Le musée expose aussi une sculpture réalisée en 2018 par l'artiste contemporaine libanaise Katya Traboulsi: un obus en granit noir décoré de hiéroglyphes, dont l'ogive représente le dieu pharaonique Horus. Exposées également, des toiles du grand peintre libanais Saliba Douaihy (1915-1994) ou encore des statues phéniciennes en terre cuite, datant du 7e ou 6e siècle avant J-C., retrouvées lors de fouilles marines au large de la côte sud du Liban. Le projet a coûté environ 7 millions de dollars. Les objets présentés, qui ne sont qu'une fraction des collections privées des fondateurs du musée, seront remplacés périodiquement. Selon le catalogue de l'exposition, la collection personnelle de M. Adra compte quelque 2000 pièces du Levant et de Mésopotamie. “Depuis que j'ai 10 ans, je collectionne des timbres et des pièces de monnaie”, confie-t-il. À 64 ans, il possède un cabinet de conseil basé à Beyrouth et dirige dans le Golfe des laboratoires de contrôle de qualité, en partenariat avec Fida Jdeed, également embarqué dans l'aventure. Le troisième homme du trio, Badr el-Hage, possède une entreprise spécialisée dans le commerce des livres rares à Londres.

Initiatives personnelles
Les autorités libanaises ont salué cette initiative privée. Le pays est engagé contre le trafic illégal d'antiquités et a lancé fin 2017 avec l'Unesco une campagne nationale de protection du patrimoine culturel, baptisée “Notre patrimoine n'est pas à vendre”. La motivation qui se cache derrière le musée ?  “On est arrivé à un âge où l'on se demande +qu'as-tu fait, qu'as-tu donné à ton pays+”, avance le sexagénaire, qui compte laisser un legs positif. Les deux artistes irakiens qui ont conçu l'architecture du musée, Mahmoud al-Obaidi et Dia Azzawi, cherchent aussi à mettre en avant l'héritage oublié de leur pays à travers des œuvres qu'ils y exposent.
“Ce lieu est comme une compensation pour tout ce qui a été détruit”, confie M. Obaidi, évoquant son pays qu'il a quitté en 1991 pour le Canada. Dans une région confrontée notamment à des difficultés économiques, où les gouvernements sont souvent accusés de négliger la culture, les initiatives personnelles sont essentielles, martèle cet artiste de 53 ans.
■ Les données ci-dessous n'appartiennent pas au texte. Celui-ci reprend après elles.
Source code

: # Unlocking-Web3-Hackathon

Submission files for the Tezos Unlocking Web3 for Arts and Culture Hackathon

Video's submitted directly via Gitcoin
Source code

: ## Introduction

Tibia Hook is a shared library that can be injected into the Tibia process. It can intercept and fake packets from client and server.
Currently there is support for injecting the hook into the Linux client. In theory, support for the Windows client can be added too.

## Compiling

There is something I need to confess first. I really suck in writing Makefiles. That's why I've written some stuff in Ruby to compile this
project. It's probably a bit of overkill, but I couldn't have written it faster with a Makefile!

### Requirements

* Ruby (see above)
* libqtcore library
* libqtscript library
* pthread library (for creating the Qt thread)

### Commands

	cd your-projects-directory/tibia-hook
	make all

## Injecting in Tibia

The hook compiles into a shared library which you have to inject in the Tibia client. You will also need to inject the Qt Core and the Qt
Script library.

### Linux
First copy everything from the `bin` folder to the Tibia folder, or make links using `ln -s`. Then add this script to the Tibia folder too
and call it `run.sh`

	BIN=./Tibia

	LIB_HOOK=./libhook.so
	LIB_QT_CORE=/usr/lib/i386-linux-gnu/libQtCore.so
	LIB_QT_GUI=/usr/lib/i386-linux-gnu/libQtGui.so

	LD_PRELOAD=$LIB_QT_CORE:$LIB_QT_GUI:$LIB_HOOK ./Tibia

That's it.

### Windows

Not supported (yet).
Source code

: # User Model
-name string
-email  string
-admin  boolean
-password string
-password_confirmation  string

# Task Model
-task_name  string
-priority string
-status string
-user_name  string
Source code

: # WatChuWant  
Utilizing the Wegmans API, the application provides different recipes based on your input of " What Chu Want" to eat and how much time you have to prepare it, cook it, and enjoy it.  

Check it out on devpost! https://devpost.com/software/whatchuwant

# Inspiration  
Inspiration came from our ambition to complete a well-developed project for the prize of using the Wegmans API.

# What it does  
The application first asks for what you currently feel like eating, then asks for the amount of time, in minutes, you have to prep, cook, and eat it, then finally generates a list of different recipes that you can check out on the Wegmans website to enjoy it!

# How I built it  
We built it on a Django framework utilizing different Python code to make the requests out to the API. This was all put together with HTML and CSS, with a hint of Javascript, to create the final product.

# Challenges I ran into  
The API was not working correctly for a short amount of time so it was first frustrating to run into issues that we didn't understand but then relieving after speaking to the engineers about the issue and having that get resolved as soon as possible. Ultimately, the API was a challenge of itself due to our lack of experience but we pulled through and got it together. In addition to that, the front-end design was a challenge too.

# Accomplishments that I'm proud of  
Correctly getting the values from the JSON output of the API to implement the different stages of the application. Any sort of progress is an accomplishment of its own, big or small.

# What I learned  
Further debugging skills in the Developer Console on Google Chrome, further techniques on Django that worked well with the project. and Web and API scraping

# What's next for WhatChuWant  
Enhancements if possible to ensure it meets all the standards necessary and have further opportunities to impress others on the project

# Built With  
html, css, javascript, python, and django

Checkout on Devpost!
Le Liban accueille déjà plusieurs initiatives similaires, lancées par des hommes d'affaires ces dernières années, à l'instar du musée Robert Mouawad ou encore de la Fondation Aïshti pour l'art contemporain. “Nos États ne prennent pas au sérieux la question de la culture”, déplore M. Obaidi, la barbe poivre et sel taillée de près. “Ils ne comprennent pas que tout disparaît et que seuls restent le livre, le tableau, les antiquités comme vestiges des civilisations”.